Black fragte ruhig, ohne dabei seine Stimme zu heben.

Jakobs vergaß plötzlich alle Vorsicht.

»Weil ich wütend war!«

»Und vermutlich warten Sie nun auf eine Gelegenheit, die Flasche unserem Freund Fellowe zu überreichen«, erwiderte Black in freundlich-vorwurfsvollem Ton.

»Ich habe sie bis jetzt noch niemand gegeben, aber wenn ich die Wahrheit sagen soll –«

Weiter kam er nicht, denn Black packte ihn plötzlich mit hartem Griff an der Kehle. Willie Jakobs wehrte sich verzweifelt, aber gegen die stahlharte Hand des Obersts war nicht aufzukommen.

»Du Hund!« keuchte Black erregt.

Er schüttelte den hilflosen Mann heftig, dann durchsuchte er mit der Linken die Taschen seines Opfers. Als er das grüne Fläschchen gefunden hatte, schleuderte er Jakobs gegen die Mauer.

»Ich werde dir zeigen, was dir bevorsteht, wenn du noch einmal gegen mich angehst!«

Jakobs taumelte bleich gegen die Wand.

»Sie haben die Flasche wieder, Black, aber ich weiß alles, was Sie damit angestellt haben.«

»So?«

»Ja, alles!« schrie Jakobs. »Sie können mich nicht so einfach abschütteln, hören Sie? Sie müssen mir die Pension weiterzahlen, wie Sie es auch mit anderen Leuten machen. Ich weiß genug, um Sie an den Galgen zu bringen –«

»Ich denke, das genügt«, sagte Black.

Eine schmale Klinge blitzte im Licht der Straßenlaterne auf, und Jakobs sank ohne einen Laut zu Boden.
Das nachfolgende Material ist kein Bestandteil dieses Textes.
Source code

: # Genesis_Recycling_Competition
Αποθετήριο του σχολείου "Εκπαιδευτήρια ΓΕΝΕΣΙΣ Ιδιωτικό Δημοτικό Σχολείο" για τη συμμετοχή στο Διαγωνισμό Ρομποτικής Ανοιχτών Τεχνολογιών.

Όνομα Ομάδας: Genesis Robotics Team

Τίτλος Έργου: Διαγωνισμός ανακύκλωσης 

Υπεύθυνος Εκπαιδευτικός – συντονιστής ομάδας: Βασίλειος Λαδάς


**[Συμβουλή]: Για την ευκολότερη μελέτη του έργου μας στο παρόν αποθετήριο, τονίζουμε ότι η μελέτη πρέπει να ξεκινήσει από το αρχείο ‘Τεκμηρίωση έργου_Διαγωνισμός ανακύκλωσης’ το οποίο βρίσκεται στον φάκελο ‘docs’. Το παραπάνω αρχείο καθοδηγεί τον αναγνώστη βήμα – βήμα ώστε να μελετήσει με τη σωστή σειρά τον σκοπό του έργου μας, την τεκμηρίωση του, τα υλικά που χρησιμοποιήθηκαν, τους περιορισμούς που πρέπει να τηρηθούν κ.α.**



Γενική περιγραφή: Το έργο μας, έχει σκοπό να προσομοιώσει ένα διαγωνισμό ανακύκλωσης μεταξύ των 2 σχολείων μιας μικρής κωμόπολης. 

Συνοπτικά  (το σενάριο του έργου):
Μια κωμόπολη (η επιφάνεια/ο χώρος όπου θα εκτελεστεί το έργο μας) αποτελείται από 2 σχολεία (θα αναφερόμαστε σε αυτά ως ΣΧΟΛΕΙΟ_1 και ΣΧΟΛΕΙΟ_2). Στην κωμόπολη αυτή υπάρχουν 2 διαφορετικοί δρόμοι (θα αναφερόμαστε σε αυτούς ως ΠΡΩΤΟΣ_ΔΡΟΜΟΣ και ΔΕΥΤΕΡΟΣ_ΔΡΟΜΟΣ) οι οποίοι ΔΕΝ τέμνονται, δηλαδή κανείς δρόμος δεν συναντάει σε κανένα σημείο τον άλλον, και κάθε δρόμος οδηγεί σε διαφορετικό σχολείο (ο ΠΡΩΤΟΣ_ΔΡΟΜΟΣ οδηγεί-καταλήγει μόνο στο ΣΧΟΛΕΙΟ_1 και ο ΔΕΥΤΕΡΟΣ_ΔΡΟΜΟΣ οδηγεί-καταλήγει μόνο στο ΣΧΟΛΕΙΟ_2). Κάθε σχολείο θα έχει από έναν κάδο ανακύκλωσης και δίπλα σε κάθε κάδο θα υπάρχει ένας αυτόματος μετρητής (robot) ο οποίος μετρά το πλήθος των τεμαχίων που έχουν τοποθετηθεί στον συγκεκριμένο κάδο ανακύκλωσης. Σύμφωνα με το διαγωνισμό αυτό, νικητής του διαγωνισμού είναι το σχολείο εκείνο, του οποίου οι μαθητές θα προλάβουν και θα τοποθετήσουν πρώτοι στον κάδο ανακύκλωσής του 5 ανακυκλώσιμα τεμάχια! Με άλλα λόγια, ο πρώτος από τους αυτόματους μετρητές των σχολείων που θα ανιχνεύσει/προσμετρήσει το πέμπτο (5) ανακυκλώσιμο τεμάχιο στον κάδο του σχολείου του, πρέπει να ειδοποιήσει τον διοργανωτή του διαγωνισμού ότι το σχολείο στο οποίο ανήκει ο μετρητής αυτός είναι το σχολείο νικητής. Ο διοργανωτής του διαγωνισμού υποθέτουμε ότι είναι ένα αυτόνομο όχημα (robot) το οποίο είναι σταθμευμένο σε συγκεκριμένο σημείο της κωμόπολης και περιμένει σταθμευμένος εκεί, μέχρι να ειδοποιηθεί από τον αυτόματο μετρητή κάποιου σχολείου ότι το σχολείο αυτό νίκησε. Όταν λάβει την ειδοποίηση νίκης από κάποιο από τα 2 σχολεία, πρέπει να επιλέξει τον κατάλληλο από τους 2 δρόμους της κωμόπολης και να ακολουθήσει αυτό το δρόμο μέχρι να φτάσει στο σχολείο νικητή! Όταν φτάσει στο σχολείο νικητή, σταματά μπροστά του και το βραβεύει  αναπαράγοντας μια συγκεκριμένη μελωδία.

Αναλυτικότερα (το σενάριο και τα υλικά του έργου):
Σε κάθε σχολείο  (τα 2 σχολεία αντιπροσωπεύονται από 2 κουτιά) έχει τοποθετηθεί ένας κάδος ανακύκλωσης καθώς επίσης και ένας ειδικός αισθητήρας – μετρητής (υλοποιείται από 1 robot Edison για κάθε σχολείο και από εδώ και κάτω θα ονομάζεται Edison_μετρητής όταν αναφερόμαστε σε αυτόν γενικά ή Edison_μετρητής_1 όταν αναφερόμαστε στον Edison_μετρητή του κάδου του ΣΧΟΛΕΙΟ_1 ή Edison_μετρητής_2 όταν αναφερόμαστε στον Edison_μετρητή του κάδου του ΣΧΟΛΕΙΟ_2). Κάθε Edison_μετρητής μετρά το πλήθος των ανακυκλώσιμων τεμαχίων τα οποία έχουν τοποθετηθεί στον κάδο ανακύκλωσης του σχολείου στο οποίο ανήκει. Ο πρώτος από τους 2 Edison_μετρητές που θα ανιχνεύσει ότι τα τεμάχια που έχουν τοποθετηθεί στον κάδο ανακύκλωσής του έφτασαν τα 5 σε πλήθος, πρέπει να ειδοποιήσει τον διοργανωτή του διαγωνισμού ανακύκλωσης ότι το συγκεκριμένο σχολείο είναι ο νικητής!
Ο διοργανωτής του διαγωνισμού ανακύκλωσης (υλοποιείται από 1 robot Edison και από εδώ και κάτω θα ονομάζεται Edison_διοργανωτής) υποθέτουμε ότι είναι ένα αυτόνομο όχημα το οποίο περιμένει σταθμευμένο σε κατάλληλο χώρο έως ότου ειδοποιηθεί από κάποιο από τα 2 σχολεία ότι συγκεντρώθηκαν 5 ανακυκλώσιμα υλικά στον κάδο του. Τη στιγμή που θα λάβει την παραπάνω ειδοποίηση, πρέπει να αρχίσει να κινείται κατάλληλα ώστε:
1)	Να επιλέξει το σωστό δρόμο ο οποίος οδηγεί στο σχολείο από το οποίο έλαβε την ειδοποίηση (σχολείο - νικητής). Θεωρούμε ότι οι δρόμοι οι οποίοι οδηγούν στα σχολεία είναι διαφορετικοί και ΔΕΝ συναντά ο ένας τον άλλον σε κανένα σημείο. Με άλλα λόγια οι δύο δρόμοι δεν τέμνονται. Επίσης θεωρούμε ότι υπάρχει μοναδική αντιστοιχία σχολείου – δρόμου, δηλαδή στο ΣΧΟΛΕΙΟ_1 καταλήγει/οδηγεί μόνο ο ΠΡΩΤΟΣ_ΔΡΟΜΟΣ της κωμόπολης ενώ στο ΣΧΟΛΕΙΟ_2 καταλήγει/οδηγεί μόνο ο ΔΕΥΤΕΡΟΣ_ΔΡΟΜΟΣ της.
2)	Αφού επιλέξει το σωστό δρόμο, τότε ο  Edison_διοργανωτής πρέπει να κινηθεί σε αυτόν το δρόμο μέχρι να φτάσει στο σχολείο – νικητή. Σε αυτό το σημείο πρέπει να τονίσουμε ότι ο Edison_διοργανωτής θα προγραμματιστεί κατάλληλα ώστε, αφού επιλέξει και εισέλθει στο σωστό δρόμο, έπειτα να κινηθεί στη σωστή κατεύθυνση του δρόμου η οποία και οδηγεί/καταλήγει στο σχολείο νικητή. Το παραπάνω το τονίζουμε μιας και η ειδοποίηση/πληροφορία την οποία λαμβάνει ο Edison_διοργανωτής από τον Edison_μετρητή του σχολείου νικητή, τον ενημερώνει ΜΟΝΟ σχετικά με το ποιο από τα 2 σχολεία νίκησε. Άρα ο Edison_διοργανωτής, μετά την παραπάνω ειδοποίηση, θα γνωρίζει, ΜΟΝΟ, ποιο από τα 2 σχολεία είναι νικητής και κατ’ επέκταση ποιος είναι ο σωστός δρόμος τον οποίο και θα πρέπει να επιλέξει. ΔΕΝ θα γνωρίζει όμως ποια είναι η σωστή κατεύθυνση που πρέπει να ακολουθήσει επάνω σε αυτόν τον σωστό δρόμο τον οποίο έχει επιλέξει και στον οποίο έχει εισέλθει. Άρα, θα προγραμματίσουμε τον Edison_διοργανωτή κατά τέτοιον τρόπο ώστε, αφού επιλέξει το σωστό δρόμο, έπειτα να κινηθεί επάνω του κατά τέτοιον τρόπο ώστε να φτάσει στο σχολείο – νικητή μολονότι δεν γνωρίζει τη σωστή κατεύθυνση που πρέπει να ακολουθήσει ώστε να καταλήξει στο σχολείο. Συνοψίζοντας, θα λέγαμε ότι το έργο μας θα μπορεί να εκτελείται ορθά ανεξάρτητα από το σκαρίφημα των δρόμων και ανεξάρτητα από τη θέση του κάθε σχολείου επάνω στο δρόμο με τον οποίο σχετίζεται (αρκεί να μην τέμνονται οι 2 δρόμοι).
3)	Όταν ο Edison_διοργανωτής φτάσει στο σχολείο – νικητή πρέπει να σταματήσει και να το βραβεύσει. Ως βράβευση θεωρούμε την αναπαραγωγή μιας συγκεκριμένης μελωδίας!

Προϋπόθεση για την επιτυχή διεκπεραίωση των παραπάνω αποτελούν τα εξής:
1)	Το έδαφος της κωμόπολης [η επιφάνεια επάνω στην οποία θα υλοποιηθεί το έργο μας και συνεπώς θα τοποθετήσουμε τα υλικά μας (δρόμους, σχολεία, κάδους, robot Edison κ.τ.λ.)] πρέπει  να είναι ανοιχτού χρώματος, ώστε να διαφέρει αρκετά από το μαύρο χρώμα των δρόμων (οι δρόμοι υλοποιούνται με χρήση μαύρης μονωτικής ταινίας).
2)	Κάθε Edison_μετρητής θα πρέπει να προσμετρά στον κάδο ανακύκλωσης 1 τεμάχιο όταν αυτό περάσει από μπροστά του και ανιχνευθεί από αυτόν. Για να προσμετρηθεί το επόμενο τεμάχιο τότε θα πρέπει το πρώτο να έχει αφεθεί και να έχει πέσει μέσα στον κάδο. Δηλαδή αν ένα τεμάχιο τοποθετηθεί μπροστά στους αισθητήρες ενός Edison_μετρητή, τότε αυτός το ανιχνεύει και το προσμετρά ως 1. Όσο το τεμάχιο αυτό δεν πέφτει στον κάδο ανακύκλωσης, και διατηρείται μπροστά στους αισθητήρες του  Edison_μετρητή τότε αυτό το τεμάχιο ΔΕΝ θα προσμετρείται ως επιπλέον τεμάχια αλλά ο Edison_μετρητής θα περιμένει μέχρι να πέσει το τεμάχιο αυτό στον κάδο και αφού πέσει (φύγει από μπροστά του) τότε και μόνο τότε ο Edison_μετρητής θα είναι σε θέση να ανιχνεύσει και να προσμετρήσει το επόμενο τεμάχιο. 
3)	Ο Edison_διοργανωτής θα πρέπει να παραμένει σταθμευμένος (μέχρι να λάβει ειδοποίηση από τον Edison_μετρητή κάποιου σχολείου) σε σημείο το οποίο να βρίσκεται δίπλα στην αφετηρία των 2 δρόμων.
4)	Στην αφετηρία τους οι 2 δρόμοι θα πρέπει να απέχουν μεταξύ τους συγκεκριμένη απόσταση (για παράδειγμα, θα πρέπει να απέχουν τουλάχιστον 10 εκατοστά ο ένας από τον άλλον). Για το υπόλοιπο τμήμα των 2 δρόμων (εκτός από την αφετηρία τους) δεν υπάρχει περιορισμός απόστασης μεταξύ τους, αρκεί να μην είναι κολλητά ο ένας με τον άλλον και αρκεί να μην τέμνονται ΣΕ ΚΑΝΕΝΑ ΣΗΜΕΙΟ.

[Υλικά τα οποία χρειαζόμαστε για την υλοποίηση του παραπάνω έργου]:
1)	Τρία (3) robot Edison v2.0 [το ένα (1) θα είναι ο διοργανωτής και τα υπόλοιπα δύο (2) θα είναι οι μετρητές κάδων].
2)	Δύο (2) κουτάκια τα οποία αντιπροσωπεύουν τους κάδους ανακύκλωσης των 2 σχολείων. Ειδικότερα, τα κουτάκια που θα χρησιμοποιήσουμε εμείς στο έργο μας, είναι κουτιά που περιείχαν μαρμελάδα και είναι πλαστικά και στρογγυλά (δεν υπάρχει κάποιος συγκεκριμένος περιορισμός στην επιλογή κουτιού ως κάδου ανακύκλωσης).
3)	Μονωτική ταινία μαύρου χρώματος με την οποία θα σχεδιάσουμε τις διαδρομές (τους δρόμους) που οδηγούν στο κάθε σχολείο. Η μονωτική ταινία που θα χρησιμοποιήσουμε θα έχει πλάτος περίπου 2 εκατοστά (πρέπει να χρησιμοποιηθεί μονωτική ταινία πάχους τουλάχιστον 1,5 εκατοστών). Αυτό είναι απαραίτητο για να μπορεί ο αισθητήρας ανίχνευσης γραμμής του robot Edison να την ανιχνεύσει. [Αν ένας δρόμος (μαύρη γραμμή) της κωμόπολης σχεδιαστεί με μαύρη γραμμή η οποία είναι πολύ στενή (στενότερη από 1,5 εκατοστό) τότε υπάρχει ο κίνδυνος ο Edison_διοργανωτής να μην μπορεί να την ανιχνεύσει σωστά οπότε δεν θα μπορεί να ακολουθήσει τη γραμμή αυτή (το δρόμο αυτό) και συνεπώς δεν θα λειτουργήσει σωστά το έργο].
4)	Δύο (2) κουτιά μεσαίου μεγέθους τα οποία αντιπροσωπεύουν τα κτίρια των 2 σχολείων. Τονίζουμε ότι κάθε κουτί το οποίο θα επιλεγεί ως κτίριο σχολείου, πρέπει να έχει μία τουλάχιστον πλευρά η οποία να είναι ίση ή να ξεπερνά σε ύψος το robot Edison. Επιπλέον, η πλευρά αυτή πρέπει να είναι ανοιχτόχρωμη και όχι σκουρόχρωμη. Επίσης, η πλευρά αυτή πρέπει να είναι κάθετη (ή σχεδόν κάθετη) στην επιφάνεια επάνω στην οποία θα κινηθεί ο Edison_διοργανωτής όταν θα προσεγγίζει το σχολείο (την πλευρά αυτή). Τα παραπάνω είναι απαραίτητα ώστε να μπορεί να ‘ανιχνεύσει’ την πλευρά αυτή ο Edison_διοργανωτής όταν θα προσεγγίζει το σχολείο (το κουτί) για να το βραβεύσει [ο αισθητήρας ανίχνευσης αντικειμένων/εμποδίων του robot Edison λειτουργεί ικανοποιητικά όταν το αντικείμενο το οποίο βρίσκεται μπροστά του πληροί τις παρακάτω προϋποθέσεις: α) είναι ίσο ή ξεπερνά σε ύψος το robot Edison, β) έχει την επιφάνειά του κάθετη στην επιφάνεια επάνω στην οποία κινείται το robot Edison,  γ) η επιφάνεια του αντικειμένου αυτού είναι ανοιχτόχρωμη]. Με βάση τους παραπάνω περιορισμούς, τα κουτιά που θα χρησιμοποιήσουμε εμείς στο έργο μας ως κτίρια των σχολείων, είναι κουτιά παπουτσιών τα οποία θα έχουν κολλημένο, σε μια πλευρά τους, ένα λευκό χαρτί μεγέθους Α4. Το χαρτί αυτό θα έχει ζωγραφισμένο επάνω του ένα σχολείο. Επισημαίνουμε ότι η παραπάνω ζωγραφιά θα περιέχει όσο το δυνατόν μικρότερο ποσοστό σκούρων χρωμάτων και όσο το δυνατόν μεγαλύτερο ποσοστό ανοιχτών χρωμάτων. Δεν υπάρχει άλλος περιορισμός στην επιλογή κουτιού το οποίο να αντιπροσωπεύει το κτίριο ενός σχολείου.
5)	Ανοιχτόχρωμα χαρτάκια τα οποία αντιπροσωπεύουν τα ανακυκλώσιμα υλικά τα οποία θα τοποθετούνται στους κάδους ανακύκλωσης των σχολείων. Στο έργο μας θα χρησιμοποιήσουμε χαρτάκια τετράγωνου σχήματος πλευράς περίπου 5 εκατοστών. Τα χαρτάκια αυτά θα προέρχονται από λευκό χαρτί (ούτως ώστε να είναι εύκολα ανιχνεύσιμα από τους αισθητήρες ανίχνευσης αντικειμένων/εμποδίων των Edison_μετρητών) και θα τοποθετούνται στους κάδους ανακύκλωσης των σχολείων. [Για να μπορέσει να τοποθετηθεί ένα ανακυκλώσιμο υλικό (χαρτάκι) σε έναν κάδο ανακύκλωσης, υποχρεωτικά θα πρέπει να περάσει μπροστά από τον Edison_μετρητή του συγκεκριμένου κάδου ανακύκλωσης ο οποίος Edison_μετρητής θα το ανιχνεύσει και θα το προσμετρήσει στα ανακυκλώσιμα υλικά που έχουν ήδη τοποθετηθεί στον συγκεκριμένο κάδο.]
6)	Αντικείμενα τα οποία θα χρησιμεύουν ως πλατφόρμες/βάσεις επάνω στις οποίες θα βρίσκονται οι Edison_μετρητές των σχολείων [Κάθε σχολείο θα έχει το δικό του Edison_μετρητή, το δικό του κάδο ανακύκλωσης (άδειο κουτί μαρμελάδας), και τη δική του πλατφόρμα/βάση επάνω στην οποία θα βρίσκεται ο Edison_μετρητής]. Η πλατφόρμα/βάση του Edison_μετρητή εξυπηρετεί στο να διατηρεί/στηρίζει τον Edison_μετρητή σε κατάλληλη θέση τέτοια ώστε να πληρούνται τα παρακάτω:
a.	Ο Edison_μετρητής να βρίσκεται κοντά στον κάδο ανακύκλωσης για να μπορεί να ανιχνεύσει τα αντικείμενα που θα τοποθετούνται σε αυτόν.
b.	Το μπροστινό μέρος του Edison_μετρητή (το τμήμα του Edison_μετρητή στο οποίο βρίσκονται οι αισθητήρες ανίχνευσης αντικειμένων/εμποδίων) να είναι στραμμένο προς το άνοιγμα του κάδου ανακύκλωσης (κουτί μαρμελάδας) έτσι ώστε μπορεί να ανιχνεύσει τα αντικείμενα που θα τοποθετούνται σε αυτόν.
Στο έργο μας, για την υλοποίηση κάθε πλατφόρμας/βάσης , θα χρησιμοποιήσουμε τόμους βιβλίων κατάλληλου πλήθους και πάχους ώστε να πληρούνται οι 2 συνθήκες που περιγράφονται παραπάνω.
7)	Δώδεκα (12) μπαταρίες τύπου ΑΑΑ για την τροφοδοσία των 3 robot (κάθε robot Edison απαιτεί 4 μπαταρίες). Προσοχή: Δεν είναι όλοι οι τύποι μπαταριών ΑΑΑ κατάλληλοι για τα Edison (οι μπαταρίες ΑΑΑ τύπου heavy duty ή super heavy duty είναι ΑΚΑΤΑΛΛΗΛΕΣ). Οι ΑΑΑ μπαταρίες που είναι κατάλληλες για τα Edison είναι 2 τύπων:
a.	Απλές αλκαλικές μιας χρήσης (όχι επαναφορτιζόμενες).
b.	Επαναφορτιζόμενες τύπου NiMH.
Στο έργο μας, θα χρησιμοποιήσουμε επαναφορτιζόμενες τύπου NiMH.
Black sah sich um. Er wischte die Klinge des Stiletts sorgfältig an dem Rock des Mannes ab, steckte sie wieder in die Scheide und betrachtete seine eigenen Hände genau, ob nicht Blutspuren daran seien. Aber so ein Stilett verursachte ja nur eine kleine Wunde.

Dann wandte er sich ab, zog seine Handschuhe an und ging zu dem Auto zurück, das noch auf ihn wartete.